For Deputy Chief Veterans Experience Officer Barbara Morton, the greatest compliment she has ever received was founded on trust. After helping a veteran years ago with his misplaced file, she quoted him as saying, “I trust you because you knew you would take care of me.”

“That’s why I’m here,” Morton said. “That’s why I’m very passionate about bringing the voice of the customer to the center of everything we do … and building that trust and sharing that empathy with our customers.”

Human-centered design is at the core of the VA’s work, Morton said, “which is just a fancy way of saying talk to your customers, understand what their journey is and design around that.”

“Before we start [designing], we’re doing user stories, we’re interviewing the customers, we’re finding out exactly what they need it to do and how they plan to use it,” Cussatt added.

Moreover, human-centered design is part of the entire design lifecycle.

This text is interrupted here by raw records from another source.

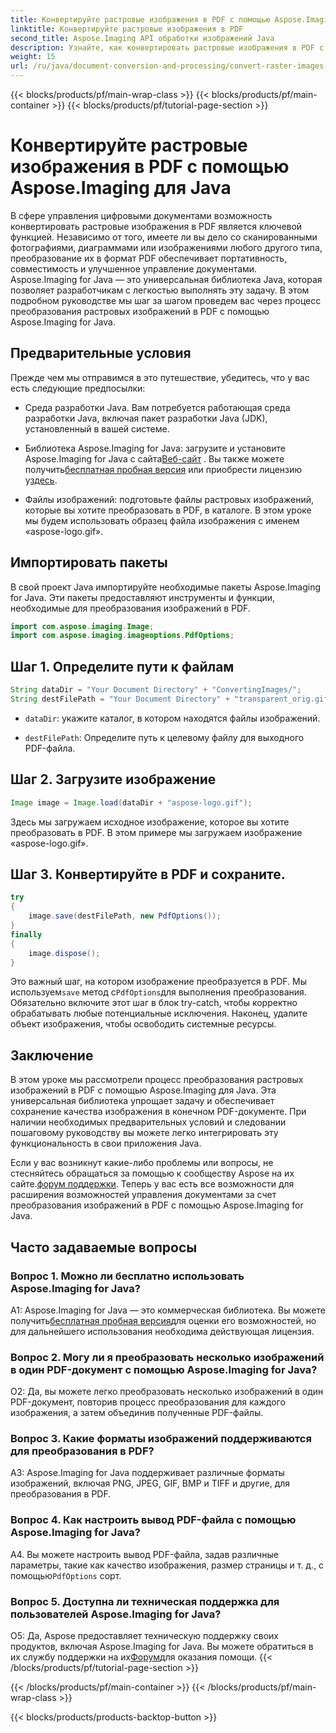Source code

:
 ```yaml
---
title: Конвертируйте растровые изображения в PDF с помощью Aspose.Imaging для Java
linktitle: Конвертируйте растровые изображения в PDF
second_title: Aspose.Imaging API обработки изображений Java
description: Узнайте, как конвертировать растровые изображения в PDF с помощью Aspose.Imaging для Java. Простые шаги для качественного результата.
weight: 15
url: /ru/java/document-conversion-and-processing/convert-raster-images-to-pdf/
---
```


{{< blocks/products/pf/main-wrap-class >}}
{{< blocks/products/pf/main-container >}}
{{< blocks/products/pf/tutorial-page-section >}}

# Конвертируйте растровые изображения в PDF с помощью Aspose.Imaging для Java

В сфере управления цифровыми документами возможность конвертировать растровые изображения в PDF является ключевой функцией. Независимо от того, имеете ли вы дело со сканированными фотографиями, диаграммами или изображениями любого другого типа, преобразование их в формат PDF обеспечивает портативность, совместимость и улучшенное управление документами. Aspose.Imaging for Java — это универсальная библиотека Java, которая позволяет разработчикам с легкостью выполнять эту задачу. В этом подробном руководстве мы шаг за шагом проведем вас через процесс преобразования растровых изображений в PDF с помощью Aspose.Imaging for Java.

## Предварительные условия

Прежде чем мы отправимся в это путешествие, убедитесь, что у вас есть следующие предпосылки:

- Среда разработки Java. Вам потребуется работающая среда разработки Java, включая пакет разработки Java (JDK), установленный в вашей системе.

-  Библиотека Aspose.Imaging for Java: загрузите и установите Aspose.Imaging for Java с сайта[Веб-сайт](https://releases.aspose.com/imaging/java/) . Вы также можете получить[бесплатная пробная версия](https://releases.aspose.com/) или приобрести лицензию у[здесь](https://purchase.aspose.com/buy).

- Файлы изображений: подготовьте файлы растровых изображений, которые вы хотите преобразовать в PDF, в каталоге. В этом уроке мы будем использовать образец файла изображения с именем «aspose-logo.gif».

## Импортировать пакеты

В свой проект Java импортируйте необходимые пакеты Aspose.Imaging for Java. Эти пакеты предоставляют инструменты и функции, необходимые для преобразования изображений в PDF.

```java
import com.aspose.imaging.Image;
import com.aspose.imaging.imageoptions.PdfOptions;
```

## Шаг 1. Определите пути к файлам

```java
String dataDir = "Your Document Directory" + "ConvertingImages/";
String destFilePath = "Your Document Directory" + "transparent_orig.gif.pdf";
```

- `dataDir`: укажите каталог, в котором находятся файлы изображений.

- `destFilePath`: Определите путь к целевому файлу для выходного PDF-файла.

## Шаг 2. Загрузите изображение

```java
Image image = Image.load(dataDir + "aspose-logo.gif");
```

Здесь мы загружаем исходное изображение, которое вы хотите преобразовать в PDF. В этом примере мы загружаем изображение «aspose-logo.gif».

## Шаг 3. Конвертируйте в PDF и сохраните.

```java
try
{
    image.save(destFilePath, new PdfOptions());
}
finally
{
    image.dispose();
}
```

 Это важный шаг, на котором изображение преобразуется в PDF. Мы используем`save` метод с`PdfOptions`для выполнения преобразования. Обязательно включите этот шаг в блок try-catch, чтобы корректно обрабатывать любые потенциальные исключения. Наконец, удалите объект изображения, чтобы освободить системные ресурсы.

## Заключение

В этом уроке мы рассмотрели процесс преобразования растровых изображений в PDF с помощью Aspose.Imaging для Java. Эта универсальная библиотека упрощает задачу и обеспечивает сохранение качества изображения в конечном PDF-документе. При наличии необходимых предварительных условий и следовании пошаговому руководству вы можете легко интегрировать эту функциональность в свои приложения Java.

 Если у вас возникнут какие-либо проблемы или вопросы, не стесняйтесь обращаться за помощью к сообществу Aspose на их сайте.[форум поддержки](https://forum.aspose.com/). Теперь у вас есть все возможности для расширения возможностей управления документами за счет преобразования изображений в PDF с помощью Aspose.Imaging for Java.

## Часто задаваемые вопросы

### Вопрос 1. Можно ли бесплатно использовать Aspose.Imaging for Java?

 A1: Aspose.Imaging for Java — это коммерческая библиотека. Вы можете получить[бесплатная пробная версия](https://releases.aspose.com/)для оценки его возможностей, но для дальнейшего использования необходима действующая лицензия.

### Вопрос 2. Могу ли я преобразовать несколько изображений в один PDF-документ с помощью Aspose.Imaging for Java?

О2: Да, вы можете легко преобразовать несколько изображений в один PDF-документ, повторив процесс преобразования для каждого изображения, а затем объединив полученные PDF-файлы.

### Вопрос 3. Какие форматы изображений поддерживаются для преобразования в PDF?

A3: Aspose.Imaging for Java поддерживает различные форматы изображений, включая PNG, JPEG, GIF, BMP и TIFF и другие, для преобразования в PDF.

### Вопрос 4. Как настроить вывод PDF-файла с помощью Aspose.Imaging for Java?

 A4. Вы можете настроить вывод PDF-файла, задав различные параметры, такие как качество изображения, размер страницы и т. д., с помощью`PdfOptions` сорт.

### Вопрос 5. Доступна ли техническая поддержка для пользователей Aspose.Imaging for Java?

 О5: Да, Aspose предоставляет техническую поддержку своих продуктов, включая Aspose.Imaging for Java. Вы можете обратиться в их службу поддержки на их[Форум](https://forum.aspose.com/)для оказания помощи.
{{< /blocks/products/pf/tutorial-page-section >}}

{{< /blocks/products/pf/main-container >}}
{{< /blocks/products/pf/main-wrap-class >}}

{{< blocks/products/products-backtop-button >}}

“We watch [our customers] all along the way through user-acceptance testing,” Cussatt said. “Our design principles have changed as well, so we can do shorter sprints and quick delivery of capabilities — we can get that minimum viable capability out there, see how it goes, watch the usage, talk to the users, and along with the next wave of functionality, we can make some tweaks to better serve our customers.”

These customers include not only the veterans, but also VA staff whose goal is to serve veterans more efficiently.

One example of this design is VA.gov, Morton said. Previously, VA.gov was a “very corporate” website, but after deciding in 2017 to unite all veterans’ services online under VA.gov, all veterans’ services were migrated to that one domain and redesigned with a customer focus in 2018. In the year since the relaunch, customer satisfaction with the website has gone up 9%, Morton said, with an increase of 10 million unique visits per month to the site.

Agile processes “have been a change in mindset” at the VA, Cussatt added, allowing VA OIT to deploy tools to veterans and VA employees much faster than before. In one example, through the DevOps model, VA OIT designed and deployed a user-acceptance tested decision support tool nationwide in the span of only five months.

Morton and Cussatt admitted that the serious wait time issues in 2014 represented a nadir in customer trust in the VA, but underscored the response was not only to fix those issues, but also respond with a holistic improvement to the veteran experience and repair that trust in the VA.

“What is our most important currency that we have?” Morton asked. “It’s trust. It’s trust with veterans and their families. That was the decision made a number of years ago. We’ve got to focus on building trust. However we get there, that’s got to be our north star.”

The VA began measuring veterans’ trust in services nationwide, and today the trust percentage is around 72%, up from the “mid to high 50s” in 2015, Morton said.

There’s still a long way to go, “but that’s a pretty rapid increase over just a few years,” she said. “To me, it shows that we’re doing something right as an organization.”

“We realize we need to win back some trust in IT,” Cussatt added, especially in terms of modernizing legacy systems that are critical for delivering services to veterans. “We want to build a world-class IT backbone infrastructure and have a world-class array of cloud services and capabilities out there for veterans and employees to use.”

Some of those world-class capabilities are already out there, in the form of application programming interfaces (APIs) and mobile applications for veterans, Cussatt said.

“40% of our veterans are in rural communities,” he explained. “It is not easy for them to get to a health center or benefits center or a hearing site. We need to make sure … that they can get access to these services. They can do video consults … we can do telehearings, we can do benefits consultations. There’s no reason they have to come to brick-and-mortar facilities. We’re really upping the ante on all of our capabilities to support that telehealth future.”